Wildcard Pattern Matching

4.1

Given a text and a wildcard pattern, implement wildcard pattern matching algorithm that finds if wildcard pattern is matched with text. The matching should cover the entire text (not partial text).

The wildcard pattern can include the characters ‘?’ and ‘*’
‘?’ – matches any single character
‘*’ – Matches any sequence of characters (including the empty sequence)

For example,

Text = "baaabab",
Pattern = “*****ba*****ab", output : true
Pattern = "baaa?ab", output : true
Pattern = "ba*a?", output : true
Pattern = "a*ab", output : false 

wildcard-pattern-matching

Each occurrence of ‘?’ character in wildcard pattern can be replaced with any other character and each occurrence of ‘*’ with a sequence of characters such that the wildcard pattern becomes identical to the input string after replacement.

Let’s consider any character in the pattern.

Case 1: The character is ‘*’
Here two cases arise

  1. We can ignore ‘*’ character and move to next character in the Pattern.
  2. ‘*’ character matches with one or more characters in Text.

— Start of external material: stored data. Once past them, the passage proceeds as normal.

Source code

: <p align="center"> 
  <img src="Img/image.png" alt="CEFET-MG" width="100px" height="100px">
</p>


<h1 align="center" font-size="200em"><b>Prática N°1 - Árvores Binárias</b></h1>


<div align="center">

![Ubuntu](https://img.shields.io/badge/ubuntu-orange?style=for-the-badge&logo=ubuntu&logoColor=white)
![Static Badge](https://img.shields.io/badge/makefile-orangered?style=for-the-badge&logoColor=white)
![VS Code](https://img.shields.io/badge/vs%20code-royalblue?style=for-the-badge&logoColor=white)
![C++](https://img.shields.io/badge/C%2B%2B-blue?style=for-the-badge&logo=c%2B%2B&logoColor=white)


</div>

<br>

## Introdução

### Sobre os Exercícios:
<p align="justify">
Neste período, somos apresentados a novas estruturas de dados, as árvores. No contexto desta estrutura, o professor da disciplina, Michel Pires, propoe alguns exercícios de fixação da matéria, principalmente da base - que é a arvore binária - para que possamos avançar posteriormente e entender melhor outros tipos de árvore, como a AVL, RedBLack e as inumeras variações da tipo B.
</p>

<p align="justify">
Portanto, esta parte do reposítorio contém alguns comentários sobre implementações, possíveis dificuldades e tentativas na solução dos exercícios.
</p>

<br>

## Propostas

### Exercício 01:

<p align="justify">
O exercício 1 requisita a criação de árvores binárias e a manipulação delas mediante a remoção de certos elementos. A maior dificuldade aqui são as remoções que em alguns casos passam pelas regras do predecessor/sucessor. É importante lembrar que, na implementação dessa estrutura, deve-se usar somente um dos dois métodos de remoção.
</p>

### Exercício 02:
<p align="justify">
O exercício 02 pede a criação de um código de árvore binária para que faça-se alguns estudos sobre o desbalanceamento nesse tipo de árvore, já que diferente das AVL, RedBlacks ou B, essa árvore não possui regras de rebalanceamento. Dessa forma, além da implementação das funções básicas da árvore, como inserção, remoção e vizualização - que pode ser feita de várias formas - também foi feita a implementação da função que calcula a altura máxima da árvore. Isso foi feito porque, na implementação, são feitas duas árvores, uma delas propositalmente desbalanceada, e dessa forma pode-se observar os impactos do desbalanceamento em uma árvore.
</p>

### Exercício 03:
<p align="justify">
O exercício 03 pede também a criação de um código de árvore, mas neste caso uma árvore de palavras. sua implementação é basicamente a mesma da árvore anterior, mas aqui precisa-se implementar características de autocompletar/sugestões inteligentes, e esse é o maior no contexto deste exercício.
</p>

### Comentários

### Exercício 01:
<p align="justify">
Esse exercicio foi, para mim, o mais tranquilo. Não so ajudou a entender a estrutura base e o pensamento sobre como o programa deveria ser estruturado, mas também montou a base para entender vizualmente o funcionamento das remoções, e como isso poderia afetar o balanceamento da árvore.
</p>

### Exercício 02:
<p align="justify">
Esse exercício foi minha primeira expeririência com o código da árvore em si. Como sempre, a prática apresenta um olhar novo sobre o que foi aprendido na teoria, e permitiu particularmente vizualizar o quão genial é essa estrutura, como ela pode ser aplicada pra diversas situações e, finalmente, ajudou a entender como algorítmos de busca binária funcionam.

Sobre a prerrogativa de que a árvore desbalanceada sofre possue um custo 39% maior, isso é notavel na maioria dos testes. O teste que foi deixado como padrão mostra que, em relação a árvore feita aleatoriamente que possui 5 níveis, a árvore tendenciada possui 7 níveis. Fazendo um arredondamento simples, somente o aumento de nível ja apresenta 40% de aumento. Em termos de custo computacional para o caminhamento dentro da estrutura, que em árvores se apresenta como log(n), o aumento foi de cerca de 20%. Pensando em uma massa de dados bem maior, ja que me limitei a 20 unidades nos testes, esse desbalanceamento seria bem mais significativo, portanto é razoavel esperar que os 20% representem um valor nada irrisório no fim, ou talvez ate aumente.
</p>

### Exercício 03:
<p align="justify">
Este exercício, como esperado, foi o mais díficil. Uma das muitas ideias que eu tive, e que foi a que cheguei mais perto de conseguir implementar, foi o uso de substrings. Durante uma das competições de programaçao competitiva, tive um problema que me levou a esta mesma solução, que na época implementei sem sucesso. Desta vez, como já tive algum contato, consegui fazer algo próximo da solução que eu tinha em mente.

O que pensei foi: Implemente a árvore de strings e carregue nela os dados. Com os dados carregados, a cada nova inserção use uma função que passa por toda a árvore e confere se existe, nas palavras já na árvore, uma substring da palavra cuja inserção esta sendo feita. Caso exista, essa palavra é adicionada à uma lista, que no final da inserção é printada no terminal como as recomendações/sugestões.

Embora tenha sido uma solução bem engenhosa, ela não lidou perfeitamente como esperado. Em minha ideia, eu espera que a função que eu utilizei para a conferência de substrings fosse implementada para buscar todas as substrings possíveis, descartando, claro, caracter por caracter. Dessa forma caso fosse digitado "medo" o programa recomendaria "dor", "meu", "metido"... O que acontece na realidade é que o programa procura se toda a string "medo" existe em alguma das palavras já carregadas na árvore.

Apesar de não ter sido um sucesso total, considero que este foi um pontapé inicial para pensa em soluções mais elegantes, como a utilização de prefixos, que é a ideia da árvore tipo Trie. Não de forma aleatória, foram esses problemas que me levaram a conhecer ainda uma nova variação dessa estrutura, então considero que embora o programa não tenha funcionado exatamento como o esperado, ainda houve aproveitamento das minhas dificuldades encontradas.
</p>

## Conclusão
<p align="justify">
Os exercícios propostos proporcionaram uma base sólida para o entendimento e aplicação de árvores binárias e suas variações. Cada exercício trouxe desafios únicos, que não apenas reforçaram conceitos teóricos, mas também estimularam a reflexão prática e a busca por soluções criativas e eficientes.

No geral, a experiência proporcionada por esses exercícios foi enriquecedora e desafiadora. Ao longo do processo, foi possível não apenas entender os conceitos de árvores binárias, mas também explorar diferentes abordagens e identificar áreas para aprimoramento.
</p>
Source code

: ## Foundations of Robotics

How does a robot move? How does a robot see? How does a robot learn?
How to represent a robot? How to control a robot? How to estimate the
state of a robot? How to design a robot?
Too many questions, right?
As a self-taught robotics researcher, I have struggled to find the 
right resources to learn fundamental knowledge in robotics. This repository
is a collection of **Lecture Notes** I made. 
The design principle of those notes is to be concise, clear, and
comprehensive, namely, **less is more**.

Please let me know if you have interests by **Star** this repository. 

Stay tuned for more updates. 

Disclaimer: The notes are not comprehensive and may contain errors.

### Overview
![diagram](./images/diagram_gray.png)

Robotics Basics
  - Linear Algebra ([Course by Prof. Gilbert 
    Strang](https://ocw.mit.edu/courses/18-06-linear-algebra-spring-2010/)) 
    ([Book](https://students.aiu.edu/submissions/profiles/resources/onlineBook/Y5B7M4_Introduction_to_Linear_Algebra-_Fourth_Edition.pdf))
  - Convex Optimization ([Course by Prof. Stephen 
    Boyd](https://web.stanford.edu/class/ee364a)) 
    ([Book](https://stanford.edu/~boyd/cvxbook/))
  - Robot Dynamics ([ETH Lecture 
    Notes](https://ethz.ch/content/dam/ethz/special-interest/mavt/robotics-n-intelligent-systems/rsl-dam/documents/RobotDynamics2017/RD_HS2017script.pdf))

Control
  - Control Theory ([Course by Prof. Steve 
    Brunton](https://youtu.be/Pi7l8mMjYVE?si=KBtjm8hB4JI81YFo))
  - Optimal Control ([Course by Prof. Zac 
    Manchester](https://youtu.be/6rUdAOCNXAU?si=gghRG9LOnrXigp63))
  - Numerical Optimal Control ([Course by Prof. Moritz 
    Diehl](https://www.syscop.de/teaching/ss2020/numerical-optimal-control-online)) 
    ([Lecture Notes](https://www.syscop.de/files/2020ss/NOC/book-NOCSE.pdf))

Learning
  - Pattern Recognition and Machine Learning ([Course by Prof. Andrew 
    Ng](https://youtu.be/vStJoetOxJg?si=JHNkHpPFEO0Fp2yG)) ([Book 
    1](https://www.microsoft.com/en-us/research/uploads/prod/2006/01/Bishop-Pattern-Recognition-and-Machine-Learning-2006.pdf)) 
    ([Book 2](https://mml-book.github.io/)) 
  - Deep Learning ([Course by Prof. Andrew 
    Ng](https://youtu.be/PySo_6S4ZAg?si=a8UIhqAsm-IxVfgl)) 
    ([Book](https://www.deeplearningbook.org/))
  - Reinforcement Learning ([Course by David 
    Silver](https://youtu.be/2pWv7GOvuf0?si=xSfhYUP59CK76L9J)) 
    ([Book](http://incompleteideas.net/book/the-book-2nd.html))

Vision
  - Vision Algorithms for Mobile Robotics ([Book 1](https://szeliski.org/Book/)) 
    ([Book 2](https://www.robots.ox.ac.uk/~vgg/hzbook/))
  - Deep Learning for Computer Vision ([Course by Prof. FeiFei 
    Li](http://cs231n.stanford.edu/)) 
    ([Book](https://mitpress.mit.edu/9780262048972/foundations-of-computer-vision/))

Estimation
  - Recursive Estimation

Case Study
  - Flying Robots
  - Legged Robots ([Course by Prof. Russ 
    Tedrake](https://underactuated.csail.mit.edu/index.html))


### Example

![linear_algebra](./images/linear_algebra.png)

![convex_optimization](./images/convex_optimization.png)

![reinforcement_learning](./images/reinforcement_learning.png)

Here we will move to next character in the string.

Case 2: The character is ‘?’
We can ignore current character in Text and move to next character in the Pattern and Text.

Case 3: The character is not a wildcard character
If current character in Text matches with current character in Pattern, we move to next character in the Pattern and Text. If they do not match, wildcard pattern and Text do not match.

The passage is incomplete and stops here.